Below is a selection of documents vividly recounting Maurice Halbwachs' imprisonment at Buchenwald concentration camp, where he died a mere seven months after arriving.
In 1945, the French painter Boris Taslitzky published sketches from Buchenwald in his book »III Dessins fait à Buchenwald, 1944–1945«. Two of these drawings show Maurice Halbwachs just a few days before his death. Taslitzky himself was interned at Buchenwald from 6 August 1944, until the camp's liberation. He died in Paris on 9 December 2005 at the age of 94.
From his personal file to letters from camp doctors and his death certificate: The official documents bear witness to Halbwachs' imprisonment and suffering at Buchenwald concentration camp.
In 1947, just two years after the war ended, in 1947, the Université de Strasbourg published a volume titled »Témoignages strasbourgeois«. The compilation was made up of accounts in which survivors described their deportation to German concentration camps and the French resistance against the National Socialists.
Selections from these reports have been translated and are now available for the first time in German. In »Témoignages strasbourgeois – Berichte französischer Überlebender der Konzentrationslager Buchenwald und Mittelbau-Dora« (reports by French survivors of the Buchenwald and Mittelbau-Dora concentration camps), editors Anett Dremel, Michael Löffelsender, and Jens-Christian Wagner relate the experiences and observations of courageous Université de Strasbourg members who survived deportation and forced labour in the concentration camps. Henning Schmidgen contextualises these reports in the history of European universities and academic history.
The volume was published by Wallstein Verlag Göttigen:
»Témoignages strasbourgeois.
Berichte französischer Überlebender der Konzentrationslager Buchenwald und Mittelbau-Dora« (reports by French survivors of the Buchenwald and Mittelbau-Dora concentration camps).
Edited by Anett Dremel, Michael Löffelsender, and Jens-Christian Wagner
Göttingen: Wallstein Verlag, 2024
At 6 pm on 24 October 2024, the book was presented at a reading held in the lounge of the University Library. Prof. Dr. Jens-Christian Wagner, Director of the Buchenwald and Mittelbau-Dora Memorial Foundation and Professor of »Geschichte in Medien und Öffentlichkeit« at Friedrich-Schiller-Universität Jena, and Prof.
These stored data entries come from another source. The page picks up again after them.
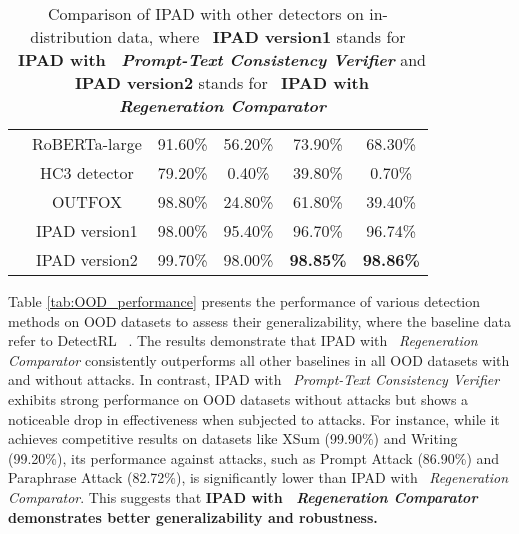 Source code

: \begin{table}[ht!]
{\begin{tabular}{cccccc}
      & RoBERTa-large & 91.60\% & 56.20\% & 73.90\% & 68.30\% \\
      & HC3 detector & 79.20\% & 0.40\% & 39.80\% & 0.70\% \\
      & OUTFOX & 98.80\% & 24.80\% & 61.80\% & 39.40\% \\
      & IPAD version1 & 98.00\% & 95.40\% & 96.70\% & 96.74\%\\
      & IPAD version2& 99.70\% & 98.00\% & \textbf{98.85\%} & \textbf{98.86\%} \\
      \hline
    \end{tabular}
    }
  \caption{Comparison of IPAD with other detectors on in-distribution data, where ~\textbf{IPAD version1} stands for ~\textbf{IPAD with ~\textit{Prompt-Text Consistency Verifier}} and ~\textbf{IPAD version2} stands for ~\textbf{IPAD with ~\textit{Regeneration Comparator}}}
  \label{tab:performance_metrics_detection}
\end{table}

Table \ref{tab:OOD_performance} presents the performance of various detection methods on OOD datasets to assess their generalizability, where the baseline data refer to DetectRL ~\cite{r58}.  The results demonstrate that IPAD with ~\textit{Regeneration Comparator} consistently outperforms all other baselines in all OOD datasets with and without attacks. In contrast, IPAD with ~\textit{Prompt-Text Consistency Verifier} exhibits strong performance on OOD datasets without attacks but shows a noticeable drop in effectiveness when subjected to attacks. For instance, while it achieves competitive results on datasets like XSum (99.90\%) and Writing (99.20\%), its performance against attacks, such as Prompt Attack (86.90\%) and Paraphrase Attack (82.72\%), is significantly lower than IPAD with ~\textit{Regeneration Comparator}. This suggests that \textbf{IPAD with ~\textit{Regeneration Comparator} demonstrates better generalizability and robustness.}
Dr. Henning Schmidgen, Professor of »Medientheorie und Wissenschaftsgeschichte« at the Bauhaus-Universität Weimar gave compelling accounts of the circumstances under which the reports were created after the liberation. Pauline Böhnisch read excerpts from the original texts.
Attendees were also presented with in-depth impressions of the historical significance and a categorisation of the reports and their origins. The Université de Strasbourg was a centre of resistance against the National Socialists and German occupiers Many of its university members, faculty, and students were deported to various concentration camps, including Buchenwald. The book reveals the inhumane conditions of camp imprisonment which caused Maurice Halbwachs's death.